Dom decides to propose to his sweetheart. When he drops by Lydia's apartment, she is gone. It worries him so much, he ends up eating all of the Chinese takeout food he was supposed to pick up for a family party. Antoinette finds out and attacks Dom with a doll mounted on a stick and comments how he's hurting the family. Dom admits his acknowledgement of this and blames his mother for comforting him with food all his life. Antoinette learns this for the first time and comforts him after a mental breakdown while he curses his mother. Dom promises to keep trying. However, he also realizes that he must love himself the way he is and makes his siblings promise to do the same, after which Antoinette and Frank learn to accept Dom for who he is. Dom then receives a phone call from Lydia, who is at a hospital in Boston visiting her younger brother, who accidentally chopped off a finger. Dom flies in and when the two take a walk through the hospital, watching the newborn babies in the nursery, Dom whispers his marriage proposal into Lydia's ear, and she accepts.

The film's end credits show a photo montage of the now-married Dom and Lydia with their children, each photo showing Lydia holding a new baby, while the previous child grows up. Dom's obesity fluctuates over the years with him looking the most miserable at his heaviest but it clearly exacts no toll upon the family's happiness.

== Production ==
The film was announced in February 1979, with Anne Bancroft set to make her directorial debut (making her just one of ten working women directors at the time). The film is also noteworthy for Brianne Murphy becoming the first female cinematographer of a theatrically-released studio film. It was also the first film produced by Brooksfilms, the production company run by Bancroft's husband, Mel Brooks.

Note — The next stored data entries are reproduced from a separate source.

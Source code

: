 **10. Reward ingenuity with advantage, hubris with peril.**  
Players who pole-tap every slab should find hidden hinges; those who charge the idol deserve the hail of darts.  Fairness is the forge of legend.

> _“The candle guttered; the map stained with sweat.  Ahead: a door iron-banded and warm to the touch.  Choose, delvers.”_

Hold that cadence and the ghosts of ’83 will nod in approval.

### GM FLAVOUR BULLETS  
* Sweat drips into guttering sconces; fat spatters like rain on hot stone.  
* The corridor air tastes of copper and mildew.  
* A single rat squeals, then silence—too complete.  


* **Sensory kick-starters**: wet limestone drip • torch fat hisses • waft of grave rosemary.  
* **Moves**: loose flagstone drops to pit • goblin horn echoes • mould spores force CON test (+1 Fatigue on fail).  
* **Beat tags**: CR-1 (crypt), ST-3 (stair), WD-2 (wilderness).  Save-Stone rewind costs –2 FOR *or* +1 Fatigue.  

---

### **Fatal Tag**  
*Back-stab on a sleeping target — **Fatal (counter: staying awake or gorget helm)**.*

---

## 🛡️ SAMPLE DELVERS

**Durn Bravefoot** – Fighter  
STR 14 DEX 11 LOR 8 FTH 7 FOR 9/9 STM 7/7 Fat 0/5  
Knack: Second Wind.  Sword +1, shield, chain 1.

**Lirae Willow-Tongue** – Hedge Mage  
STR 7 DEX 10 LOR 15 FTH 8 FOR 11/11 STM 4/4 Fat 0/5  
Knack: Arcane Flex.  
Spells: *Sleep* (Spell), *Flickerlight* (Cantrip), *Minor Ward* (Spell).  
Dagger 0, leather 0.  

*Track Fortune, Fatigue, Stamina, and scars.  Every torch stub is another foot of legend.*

Filming took place for seven weeks in Los Angeles, beginning that April, before moving to New York City and completing photography on May 29.

==Critical reception==
The film has a rating of 29% on Rotten Tomatoes based on seven reviews.

Many critics were very surprised by the effectively dramatic performances from actors who had mostly been limited to satiric or sophomoric comedy films in the past. Critic Peter Wu described the film as "A very humorous and yet serious movie about obesity," going on to write: "Maybe being overweight isn't the best thing for a person's health, but being one's self and being happy is all that really matters in life ... With a delightful blend of New York Italian culture and the human problem of overeating, Fatso makes for an entertaining movie experience. Loaded with some of the funniest comedy gags I have ever seen, Fatso is a very humorous and yet serious movie about a very touchy subject, Dom DeLuise!"

Other critics, such as Gene Siskel and Roger Ebert, were not as kind. Siskel called it "[an] emaciated script idea", "a major disappointment for Bancroft, who is making her directorial debut [and] an even bigger disappointment for this critic, who has been arguing for years that DeLuise is a gifted actor capable of playing leading roles." Ebert remarked that "two basic dramatic approaches to fatness are to regard it as comic, or tragic. Anne Bancroft has somehow avoided both approaches in 'Fatso,' a movie with the unique distinction of creating in its audiences an almost constant suspense about how they're supposed to be reacting. The movie itself just doesn't know: 'Fatso' has a director, a screenplay and a cast who are all uncertain about how they really feel about overweight." Another critical point of view said succinctly, "the biggest
weight problem in the movie was the heavy hand of director Bancroft."

==Impact==
This film was also reviewed in the psychiatric monograph The Eating Disorders, which concluded that the film "... veers between comedy and pathos as a man discovers ... fat is the ... only sin in America." They approvingly note that, "The motivation for overeating and binge dieting are lampooned ... [and] medical consequences ... are elaborated in ... comedic fashion."

The film marked a turning point in the lives of actors Richard Karron and Paul Zegler who played DeLuise's obese "Chubby Checker" support group members. Both actors lost large amounts of weight in the years subsequent to the making of the film.